Ce développement est d'autant plus inquiétant que le
FN n'a jamais eu un soutien électoral important dans le Nord, ancien bassin
minier et bastion de longue date d'une opinion publique de gauche.
Hénin-Beaumont a eu des maires socialistes et communistes depuis la Première
Guerre mondiale. Tout près, la grève de 46 jours des mineurs d'Anzin en 1884,
qui inspira Emile Zola pour son célèbre roman Germinal, entraîna le
passage de la Loi Waldeck-Rousseau qui légalisa les syndicats en France.
Mais les sociaux-démocrates et les staliniens ont
progressivement épuisé leur soutien politique, étant aux commandes durant la
destruction de l'économie. Ville minière de charbon depuis le milieu du 19e
siècle, Hénin-Beaumont a fermé son dernier puits en 1970. Aujourd'hui, elle est
confrontée à un taux de chômage de 19 pour cent.
Les circonstances de ces élections anticipées,
déclenchée par l'emprisonnement le 7 avril du maire socialiste, Gérard
Dalongeville, pour détournement de fonds publics, soulignent l'immense fracture
sociale qui sépare les officiels du PS des travailleurs dans cette région
industrielle dévastée.
Hénin-Beaumont a été pillée par une équipe d'hommes
d'affaires et d'élus du PS. Les articles de presse décrivaient, selon les mots
du site Rue89, « un vaste système de fausses factures, animé par un réseau
d'élus qui échangent factures bidons contre prestations fictives ».

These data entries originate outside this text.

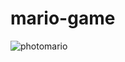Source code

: # mario-game
![photomario](https://user-images.githubusercontent.com/100312857/172791241-d9563601-9273-41d0-b86d-4bc12c712106.jpg)
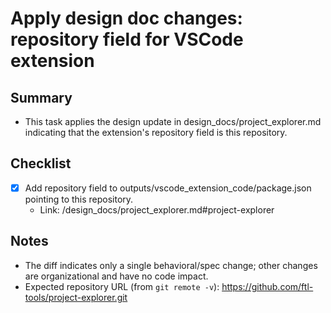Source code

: # Apply design doc changes: repository field for VSCode extension

## Summary
- This task applies the design update in design_docs/project_explorer.md indicating that the extension's repository field is this repository.

## Checklist
- [x] Add repository field to outputs/vscode_extension_code/package.json pointing to this repository.
  - Link: /design_docs/project_explorer.md#project-explorer

## Notes
- The diff indicates only a single behavioral/spec change; other changes are organizational and have no code impact.
- Expected repository URL (from `git remote -v`): https://github.com/ftl-tools/project-explorer.git
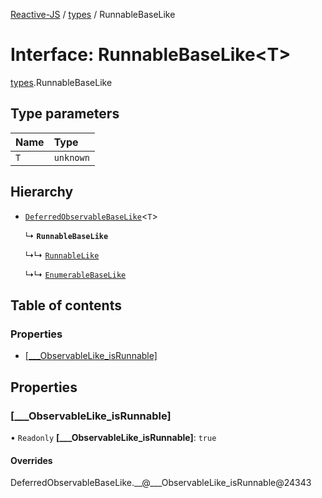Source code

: [Reactive-JS](../README.md) / [types](../modules/types.md) / RunnableBaseLike

# Interface: RunnableBaseLike<T\>

[types](../modules/types.md).RunnableBaseLike

## Type parameters

| Name | Type |
| :------ | :------ |
| `T` | `unknown` |

## Hierarchy

- [`DeferredObservableBaseLike`](types.DeferredObservableBaseLike.md)<`T`\>

  ↳ **`RunnableBaseLike`**

  ↳↳ [`RunnableLike`](types.RunnableLike.md)

  ↳↳ [`EnumerableBaseLike`](types.EnumerableBaseLike.md)

## Table of contents

### Properties

- [[\_\_\_ObservableLike\_isRunnable]](types.RunnableBaseLike.md#[___observablelike_isrunnable])

## Properties

### [\_\_\_ObservableLike\_isRunnable]

• `Readonly` **[\_\_\_ObservableLike\_isRunnable]**: ``true``

#### Overrides

DeferredObservableBaseLike.\_\_@\_\_\_ObservableLike\_isRunnable@24343
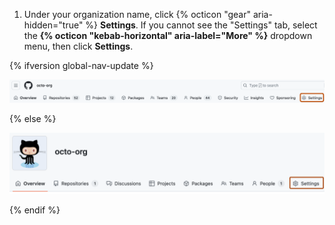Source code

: 1. Under your organization name, click {% octicon "gear" aria-hidden="true" %} **Settings**. If you cannot see the "Settings" tab, select the **{% octicon "kebab-horizontal" aria-label="More" %}** dropdown menu, then click **Settings**.

{% ifversion global-nav-update %}

   ![Screenshot of the tabs in an organization's profile. The "Settings" tab is outlined in dark orange.](/assets/images/help/discussions/org-settings-global-nav-update.png)

{% else %}

   ![Screenshot of the tabs in an organization's profile. The "Settings" tab is outlined in dark orange.](/assets/images/help/discussions/org-settings.png)

{% endif %}
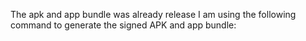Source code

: The apk and app bundle was already release
I am using the following command to generate the signed APK and app bundle:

Un exemple révélateur de la corruption municipale fut
la décision du maire de payer les voyages en jet privé de son associé, l'homme
d'affaires Guy Mollet, qui vendait des propriétés publiques pour financer la
fraude.
La police a estimé qu'au moins 900 000 euros ont été
détournés, mais les estimations du total des sommes volées s’élèvent jusqu'à 4
millions d’euros. N'ayant pas de réserves d'argent, la ville est à toutes fins
pratiques en banqueroute. Lorsque la police a fouillé le bureau de Dalongeville
le 7 avril, elle y a trouvé un coffret contenant 13 000 euros en petites
coupures. Le 9 avril, il a été accusé de « détournement de fonds publics, faux
en écriture et favoritisme ». Il a été placé en détention, et son ex-adjoint aux
finances et contrats publics a également été emprisonné.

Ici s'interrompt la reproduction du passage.